* _EXERCISE GOAL_
Report each line of the records where "Smith" occurs.

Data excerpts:
==================================================
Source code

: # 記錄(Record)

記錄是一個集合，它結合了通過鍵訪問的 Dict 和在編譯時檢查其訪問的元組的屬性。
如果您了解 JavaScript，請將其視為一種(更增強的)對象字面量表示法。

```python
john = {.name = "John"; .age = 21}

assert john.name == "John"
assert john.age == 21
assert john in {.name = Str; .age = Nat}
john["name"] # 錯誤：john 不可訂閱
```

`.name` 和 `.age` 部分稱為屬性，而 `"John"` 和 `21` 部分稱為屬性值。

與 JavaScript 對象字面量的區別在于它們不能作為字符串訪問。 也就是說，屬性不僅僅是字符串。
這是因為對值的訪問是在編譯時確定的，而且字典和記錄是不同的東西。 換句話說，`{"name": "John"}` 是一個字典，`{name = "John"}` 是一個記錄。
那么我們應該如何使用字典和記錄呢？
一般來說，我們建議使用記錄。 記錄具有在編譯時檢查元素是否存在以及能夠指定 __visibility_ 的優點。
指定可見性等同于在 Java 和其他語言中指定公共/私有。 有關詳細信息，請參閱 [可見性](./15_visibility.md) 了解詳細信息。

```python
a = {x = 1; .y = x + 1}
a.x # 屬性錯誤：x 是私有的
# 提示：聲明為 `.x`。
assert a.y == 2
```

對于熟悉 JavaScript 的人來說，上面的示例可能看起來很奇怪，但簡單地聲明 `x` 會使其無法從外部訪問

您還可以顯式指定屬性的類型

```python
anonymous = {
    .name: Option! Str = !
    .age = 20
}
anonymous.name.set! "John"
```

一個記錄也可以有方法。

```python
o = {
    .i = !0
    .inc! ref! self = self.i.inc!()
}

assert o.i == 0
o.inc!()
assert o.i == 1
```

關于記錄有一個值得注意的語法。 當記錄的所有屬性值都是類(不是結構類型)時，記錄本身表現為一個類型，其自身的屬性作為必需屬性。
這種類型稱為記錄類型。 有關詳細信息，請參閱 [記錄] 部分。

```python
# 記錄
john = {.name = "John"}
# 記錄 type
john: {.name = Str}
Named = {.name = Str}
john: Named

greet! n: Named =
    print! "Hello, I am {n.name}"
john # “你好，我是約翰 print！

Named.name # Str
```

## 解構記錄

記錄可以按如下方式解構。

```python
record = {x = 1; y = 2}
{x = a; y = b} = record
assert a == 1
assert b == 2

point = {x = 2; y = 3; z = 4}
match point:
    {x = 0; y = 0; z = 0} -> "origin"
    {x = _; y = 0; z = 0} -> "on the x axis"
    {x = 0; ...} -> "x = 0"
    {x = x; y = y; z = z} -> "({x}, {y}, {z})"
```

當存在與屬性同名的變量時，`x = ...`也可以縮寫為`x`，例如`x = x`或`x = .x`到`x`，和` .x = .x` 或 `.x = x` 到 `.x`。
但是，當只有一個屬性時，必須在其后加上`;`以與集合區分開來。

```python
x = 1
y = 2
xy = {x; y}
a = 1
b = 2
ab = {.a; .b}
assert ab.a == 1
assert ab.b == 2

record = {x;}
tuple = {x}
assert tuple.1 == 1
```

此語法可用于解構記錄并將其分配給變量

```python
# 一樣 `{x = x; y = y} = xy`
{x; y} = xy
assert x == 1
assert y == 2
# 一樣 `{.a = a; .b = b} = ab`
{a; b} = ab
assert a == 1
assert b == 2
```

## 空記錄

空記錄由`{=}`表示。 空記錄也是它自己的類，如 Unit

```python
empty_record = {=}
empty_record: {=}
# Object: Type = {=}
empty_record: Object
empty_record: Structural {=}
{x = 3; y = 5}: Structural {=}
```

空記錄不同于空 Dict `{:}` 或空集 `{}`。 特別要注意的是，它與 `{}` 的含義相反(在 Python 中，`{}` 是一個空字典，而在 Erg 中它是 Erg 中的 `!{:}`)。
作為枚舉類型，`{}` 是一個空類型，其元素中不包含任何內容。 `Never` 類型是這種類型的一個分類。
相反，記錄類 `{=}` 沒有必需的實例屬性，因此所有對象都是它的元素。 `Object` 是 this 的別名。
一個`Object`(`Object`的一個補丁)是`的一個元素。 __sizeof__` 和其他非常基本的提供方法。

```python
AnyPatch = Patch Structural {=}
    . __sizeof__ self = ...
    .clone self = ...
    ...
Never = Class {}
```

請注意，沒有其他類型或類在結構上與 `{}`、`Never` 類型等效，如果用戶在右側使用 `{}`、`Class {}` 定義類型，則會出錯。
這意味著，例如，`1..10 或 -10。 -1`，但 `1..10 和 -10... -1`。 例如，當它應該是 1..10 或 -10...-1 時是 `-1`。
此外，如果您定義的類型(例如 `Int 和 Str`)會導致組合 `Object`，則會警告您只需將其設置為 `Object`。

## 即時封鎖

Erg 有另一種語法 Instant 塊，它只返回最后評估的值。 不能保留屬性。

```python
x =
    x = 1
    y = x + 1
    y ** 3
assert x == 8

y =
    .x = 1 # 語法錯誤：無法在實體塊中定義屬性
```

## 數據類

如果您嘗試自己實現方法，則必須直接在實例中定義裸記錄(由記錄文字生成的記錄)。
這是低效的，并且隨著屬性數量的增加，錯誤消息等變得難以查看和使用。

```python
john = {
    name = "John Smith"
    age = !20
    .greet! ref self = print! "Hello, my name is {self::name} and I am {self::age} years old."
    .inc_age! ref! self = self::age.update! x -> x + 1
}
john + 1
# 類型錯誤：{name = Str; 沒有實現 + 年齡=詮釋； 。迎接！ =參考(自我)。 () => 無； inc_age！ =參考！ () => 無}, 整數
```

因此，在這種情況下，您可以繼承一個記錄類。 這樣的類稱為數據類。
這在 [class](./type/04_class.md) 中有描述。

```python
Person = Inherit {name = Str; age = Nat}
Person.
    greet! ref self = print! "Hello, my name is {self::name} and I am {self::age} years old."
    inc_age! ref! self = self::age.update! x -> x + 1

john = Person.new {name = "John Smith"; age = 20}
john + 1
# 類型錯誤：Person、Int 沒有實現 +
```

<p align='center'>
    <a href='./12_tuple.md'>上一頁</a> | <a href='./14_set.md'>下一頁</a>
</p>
==================================================
* _RESPONSE_
    name = "John Smith"
john = Person.new {name = "John Smith"; age = 20}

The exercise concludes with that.